WHAT YOU ARE ASKED TO DO -
Copy each line of the listing below exactly.

SUPPLIED RECORDS -
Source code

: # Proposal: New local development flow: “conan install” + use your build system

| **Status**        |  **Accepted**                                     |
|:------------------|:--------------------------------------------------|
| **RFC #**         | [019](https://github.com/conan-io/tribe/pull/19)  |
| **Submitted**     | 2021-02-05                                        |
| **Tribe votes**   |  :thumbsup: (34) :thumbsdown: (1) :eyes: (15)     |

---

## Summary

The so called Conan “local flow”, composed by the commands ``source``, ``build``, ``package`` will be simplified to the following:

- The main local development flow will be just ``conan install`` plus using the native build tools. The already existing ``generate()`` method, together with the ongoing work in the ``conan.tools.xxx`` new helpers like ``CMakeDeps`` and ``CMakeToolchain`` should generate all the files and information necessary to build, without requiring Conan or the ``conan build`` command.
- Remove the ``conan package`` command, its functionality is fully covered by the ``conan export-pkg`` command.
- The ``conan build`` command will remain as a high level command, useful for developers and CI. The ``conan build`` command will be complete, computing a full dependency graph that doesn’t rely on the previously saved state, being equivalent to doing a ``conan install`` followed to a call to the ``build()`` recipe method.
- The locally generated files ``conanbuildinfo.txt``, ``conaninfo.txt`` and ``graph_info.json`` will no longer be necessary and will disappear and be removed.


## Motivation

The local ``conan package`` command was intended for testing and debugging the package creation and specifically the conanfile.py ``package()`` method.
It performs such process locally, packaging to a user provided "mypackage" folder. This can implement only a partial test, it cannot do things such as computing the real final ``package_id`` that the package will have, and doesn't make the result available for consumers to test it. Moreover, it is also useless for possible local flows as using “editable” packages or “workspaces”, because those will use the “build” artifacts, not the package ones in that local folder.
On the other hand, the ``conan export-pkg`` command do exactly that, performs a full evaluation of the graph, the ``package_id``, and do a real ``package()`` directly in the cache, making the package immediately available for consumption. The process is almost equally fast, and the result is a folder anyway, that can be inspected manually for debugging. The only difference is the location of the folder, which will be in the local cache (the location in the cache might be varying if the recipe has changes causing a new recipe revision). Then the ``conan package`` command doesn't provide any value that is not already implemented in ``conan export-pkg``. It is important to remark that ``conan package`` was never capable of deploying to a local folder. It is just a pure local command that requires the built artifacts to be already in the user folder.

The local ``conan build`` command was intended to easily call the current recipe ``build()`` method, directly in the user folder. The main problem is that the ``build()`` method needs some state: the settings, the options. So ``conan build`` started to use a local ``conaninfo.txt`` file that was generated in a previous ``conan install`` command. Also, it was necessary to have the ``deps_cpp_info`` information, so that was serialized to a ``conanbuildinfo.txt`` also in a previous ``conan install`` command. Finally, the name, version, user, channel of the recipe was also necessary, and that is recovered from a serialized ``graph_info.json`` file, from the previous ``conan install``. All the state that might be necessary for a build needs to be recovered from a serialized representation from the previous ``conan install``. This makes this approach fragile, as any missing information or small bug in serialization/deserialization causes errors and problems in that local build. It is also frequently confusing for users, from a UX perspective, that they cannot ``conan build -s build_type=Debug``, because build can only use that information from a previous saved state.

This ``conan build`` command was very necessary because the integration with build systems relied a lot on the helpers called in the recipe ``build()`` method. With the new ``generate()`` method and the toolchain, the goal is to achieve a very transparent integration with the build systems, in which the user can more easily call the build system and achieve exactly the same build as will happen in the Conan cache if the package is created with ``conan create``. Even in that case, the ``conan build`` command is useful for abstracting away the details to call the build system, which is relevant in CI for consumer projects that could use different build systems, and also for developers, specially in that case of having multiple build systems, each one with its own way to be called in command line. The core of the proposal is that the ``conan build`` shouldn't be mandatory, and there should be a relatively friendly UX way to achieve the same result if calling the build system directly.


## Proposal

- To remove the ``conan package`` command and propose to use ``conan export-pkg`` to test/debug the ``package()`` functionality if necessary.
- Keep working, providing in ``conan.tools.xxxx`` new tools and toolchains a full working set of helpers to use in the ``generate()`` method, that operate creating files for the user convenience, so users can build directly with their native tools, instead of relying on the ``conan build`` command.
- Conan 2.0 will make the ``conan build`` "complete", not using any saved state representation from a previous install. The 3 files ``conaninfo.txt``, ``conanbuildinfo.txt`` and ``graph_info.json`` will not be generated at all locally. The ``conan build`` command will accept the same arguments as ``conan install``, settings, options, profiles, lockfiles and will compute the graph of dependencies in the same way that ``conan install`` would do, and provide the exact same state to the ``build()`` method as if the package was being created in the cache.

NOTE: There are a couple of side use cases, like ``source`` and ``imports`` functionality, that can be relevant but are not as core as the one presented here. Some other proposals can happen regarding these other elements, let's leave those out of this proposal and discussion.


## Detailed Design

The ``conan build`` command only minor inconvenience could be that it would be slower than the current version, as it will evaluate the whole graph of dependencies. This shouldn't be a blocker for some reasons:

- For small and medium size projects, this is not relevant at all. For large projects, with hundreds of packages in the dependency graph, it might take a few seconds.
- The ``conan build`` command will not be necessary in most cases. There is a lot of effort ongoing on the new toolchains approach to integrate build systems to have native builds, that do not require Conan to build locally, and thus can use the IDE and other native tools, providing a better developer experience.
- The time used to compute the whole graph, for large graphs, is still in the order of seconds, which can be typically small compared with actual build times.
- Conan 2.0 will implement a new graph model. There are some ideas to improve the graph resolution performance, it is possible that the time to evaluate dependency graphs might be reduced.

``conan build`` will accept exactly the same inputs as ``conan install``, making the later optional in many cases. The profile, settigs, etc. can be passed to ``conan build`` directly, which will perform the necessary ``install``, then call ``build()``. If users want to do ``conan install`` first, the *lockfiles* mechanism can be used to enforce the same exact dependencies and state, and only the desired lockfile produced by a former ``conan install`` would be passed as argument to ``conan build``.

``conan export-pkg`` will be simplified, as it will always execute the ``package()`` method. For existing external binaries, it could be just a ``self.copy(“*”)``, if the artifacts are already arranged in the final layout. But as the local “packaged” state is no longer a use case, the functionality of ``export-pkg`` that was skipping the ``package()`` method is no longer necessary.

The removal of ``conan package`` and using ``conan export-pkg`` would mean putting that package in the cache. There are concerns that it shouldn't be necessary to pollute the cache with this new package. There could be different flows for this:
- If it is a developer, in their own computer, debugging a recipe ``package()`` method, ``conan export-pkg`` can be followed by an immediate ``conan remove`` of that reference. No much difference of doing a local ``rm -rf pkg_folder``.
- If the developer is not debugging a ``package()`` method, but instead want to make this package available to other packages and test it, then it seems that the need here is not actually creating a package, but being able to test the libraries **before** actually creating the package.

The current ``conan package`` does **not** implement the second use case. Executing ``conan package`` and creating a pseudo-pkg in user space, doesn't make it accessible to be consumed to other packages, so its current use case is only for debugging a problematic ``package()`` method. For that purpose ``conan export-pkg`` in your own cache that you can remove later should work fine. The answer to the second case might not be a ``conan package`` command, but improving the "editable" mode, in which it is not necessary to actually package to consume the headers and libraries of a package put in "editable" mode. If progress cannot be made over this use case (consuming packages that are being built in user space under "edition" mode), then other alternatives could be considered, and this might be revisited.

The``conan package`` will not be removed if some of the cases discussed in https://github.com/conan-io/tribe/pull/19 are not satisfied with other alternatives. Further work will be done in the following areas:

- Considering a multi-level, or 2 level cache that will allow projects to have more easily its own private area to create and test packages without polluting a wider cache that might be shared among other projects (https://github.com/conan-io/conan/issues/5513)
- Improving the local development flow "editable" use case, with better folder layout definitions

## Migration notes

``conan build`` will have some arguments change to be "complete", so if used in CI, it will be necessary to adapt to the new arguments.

RESULT -
Source code

: # Proposal: New local development flow: “conan install” + use your build system

| **Status**        |  **Accepted**                                     |
|:------------------|:--------------------------------------------------|
| **RFC #**         | [019](https://github.com/conan-io/tribe/pull/19)  |
| **Submitted**     | 2021-02-05                                        |
| **Tribe votes**   |  :thumbsup: (34) :thumbsdown: (1) :eyes: (15)     |

---

## Summary

The so called Conan “local flow”, composed by the commands ``source``, ``build``, ``package`` will be simplified to the following:

- The main local development flow will be just ``conan install`` plus using the native build tools. The already existing ``generate()`` method, together with the ongoing work in the ``conan.tools.xxx`` new helpers like ``CMakeDeps`` and ``CMakeToolchain`` should generate all the files and information necessary to build, without requiring Conan or the ``conan build`` command.
- Remove the ``conan package`` command, its functionality is fully covered by the ``conan export-pkg`` command.
- The ``conan build`` command will remain as a high level command, useful for developers and CI. The ``conan build`` command will be complete, computing a full dependency graph that doesn’t rely on the previously saved state, being equivalent to doing a ``conan install`` followed to a call to the ``build()`` recipe method.
- The locally generated files ``conanbuildinfo.txt``, ``conaninfo.txt`` and ``graph_info.json`` will no longer be necessary and will disappear and be removed.


## Motivation

The local ``conan package`` command was intended for testing and debugging the package creation and specifically the conanfile.py ``package()`` method.
It performs such process locally, packaging to a user provided "mypackage" folder. This can implement only a partial test, it cannot do things such as computing the real final ``package_id`` that the package will have, and doesn't make the result available for consumers to test it. Moreover, it is also useless for possible local flows as using “editable” packages or “workspaces”, because those will use the “build” artifacts, not the package ones in that local folder.
On the other hand, the ``conan export-pkg`` command do exactly that, performs a full evaluation of the graph, the ``package_id``, and do a real ``package()`` directly in the cache, making the package immediately available for consumption. The process is almost equally fast, and the result is a folder anyway, that can be inspected manually for debugging. The only difference is the location of the folder, which will be in the local cache (the location in the cache might be varying if the recipe has changes causing a new recipe revision). Then the ``conan package`` command doesn't provide any value that is not already implemented in ``conan export-pkg``. It is important to remark that ``conan package`` was never capable of deploying to a local folder. It is just a pure local command that requires the built artifacts to be already in the user folder.

The local ``conan build`` command was intended to easily call the current recipe ``build()`` method, directly in the user folder. The main problem is that the ``build()`` method needs some state: the settings, the options. So ``conan build`` started to use a local ``conaninfo.txt`` file that was generated in a previous ``conan install`` command. Also, it was necessary to have the ``deps_cpp_info`` information, so that was serialized to a ``conanbuildinfo.txt`` also in a previous ``conan install`` command. Finally, the name, version, user, channel of the recipe was also necessary, and that is recovered from a serialized ``graph_info.json`` file, from the previous ``conan install``. All the state that might be necessary for a build needs to be recovered from a serialized representation from the previous ``conan install``. This makes this approach fragile, as any missing information or small bug in serialization/deserialization causes errors and problems in that local build. It is also frequently confusing for users, from a UX perspective, that they cannot ``conan build -s build_type=Debug``, because build can only use that information from a previous saved state.

This ``conan build`` command was very necessary because the integration with build systems relied a lot on the helpers called in the recipe ``build()`` method. With the new ``generate()`` method and the toolchain, the goal is to achieve a very transparent integration with the build systems, in which the user can more easily call the build system and achieve exactly the same build as will happen in the Conan cache if the package is created with ``conan create``. Even in that case, the ``conan build`` command is useful for abstracting away the details to call the build system, which is relevant in CI for consumer projects that could use different build systems, and also for developers, specially in that case of having multiple build systems, each one with its own way to be called in command line. The core of the proposal is that the ``conan build`` shouldn't be mandatory, and there should be a relatively friendly UX way to achieve the same result if calling the build system directly.


## Proposal

- To remove the ``conan package`` command and propose to use ``conan export-pkg`` to test/debug the ``package()`` functionality if necessary.
- Keep working, providing in ``conan.tools.xxxx`` new tools and toolchains a full working set of helpers to use in the ``generate()`` method, that operate creating files for the user convenience, so users can build directly with their native tools, instead of relying on the ``conan build`` command.
- Conan 2.0 will make the ``conan build`` "complete", not using any saved state representation from a previous install. The 3 files ``conaninfo.txt``, ``conanbuildinfo.txt`` and ``graph_info.json`` will not be generated at all locally. The ``conan build`` command will accept the same arguments as ``conan install``, settings, options, profiles, lockfiles and will compute the graph of dependencies in the same way that ``conan install`` would do, and provide the exact same state to the ``build()`` method as if the package was being created in the cache.

NOTE: There are a couple of side use cases, like ``source`` and ``imports`` functionality, that can be relevant but are not as core as the one presented here. Some other proposals can happen regarding these other elements, let's leave those out of this proposal and discussion.


## Detailed Design

The ``conan build`` command only minor inconvenience could be that it would be slower than the current version, as it will evaluate the whole graph of dependencies. This shouldn't be a blocker for some reasons:

- For small and medium size projects, this is not relevant at all. For large projects, with hundreds of packages in the dependency graph, it might take a few seconds.
- The ``conan build`` command will not be necessary in most cases. There is a lot of effort ongoing on the new toolchains approach to integrate build systems to have native builds, that do not require Conan to build locally, and thus can use the IDE and other native tools, providing a better developer experience.
- The time used to compute the whole graph, for large graphs, is still in the order of seconds, which can be typically small compared with actual build times.
- Conan 2.0 will implement a new graph model. There are some ideas to improve the graph resolution performance, it is possible that the time to evaluate dependency graphs might be reduced.

``conan build`` will accept exactly the same inputs as ``conan install``, making the later optional in many cases. The profile, settigs, etc. can be passed to ``conan build`` directly, which will perform the necessary ``install``, then call ``build()``. If users want to do ``conan install`` first, the *lockfiles* mechanism can be used to enforce the same exact dependencies and state, and only the desired lockfile produced by a former ``conan install`` would be passed as argument to ``conan build``.

``conan export-pkg`` will be simplified, as it will always execute the ``package()`` method. For existing external binaries, it could be just a ``self.copy(“*”)``, if the artifacts are already arranged in the final layout. But as the local “packaged” state is no longer a use case, the functionality of ``export-pkg`` that was skipping the ``package()`` method is no longer necessary.

The removal of ``conan package`` and using ``conan export-pkg`` would mean putting that package in the cache. There are concerns that it shouldn't be necessary to pollute the cache with this new package. There could be different flows for this:
- If it is a developer, in their own computer, debugging a recipe ``package()`` method, ``conan export-pkg`` can be followed by an immediate ``conan remove`` of that reference. No much difference of doing a local ``rm -rf pkg_folder``.
- If the developer is not debugging a ``package()`` method, but instead want to make this package available to other packages and test it, then it seems that the need here is not actually creating a package, but being able to test the libraries **before** actually creating the package.

The current ``conan package`` does **not** implement the second use case. Executing ``conan package`` and creating a pseudo-pkg in user space, doesn't make it accessible to be consumed to other packages, so its current use case is only for debugging a problematic ``package()`` method. For that purpose ``conan export-pkg`` in your own cache that you can remove later should work fine. The answer to the second case might not be a ``conan package`` command, but improving the "editable" mode, in which it is not necessary to actually package to consume the headers and libraries of a package put in "editable" mode. If progress cannot be made over this use case (consuming packages that are being built in user space under "edition" mode), then other alternatives could be considered, and this might be revisited.

The``conan package`` will not be removed if some of the cases discussed in https://github.com/conan-io/tribe/pull/19 are not satisfied with other alternatives. Further work will be done in the following areas:

- Considering a multi-level, or 2 level cache that will allow projects to have more easily its own private area to create and test packages without polluting a wider cache that might be shared among other projects (https://github.com/conan-io/conan/issues/5513)
- Improving the local development flow "editable" use case, with better folder layout definitions

## Migration notes

``conan build`` will have some arguments change to be "complete", so if used in CI, it will be necessary to adapt to the new arguments.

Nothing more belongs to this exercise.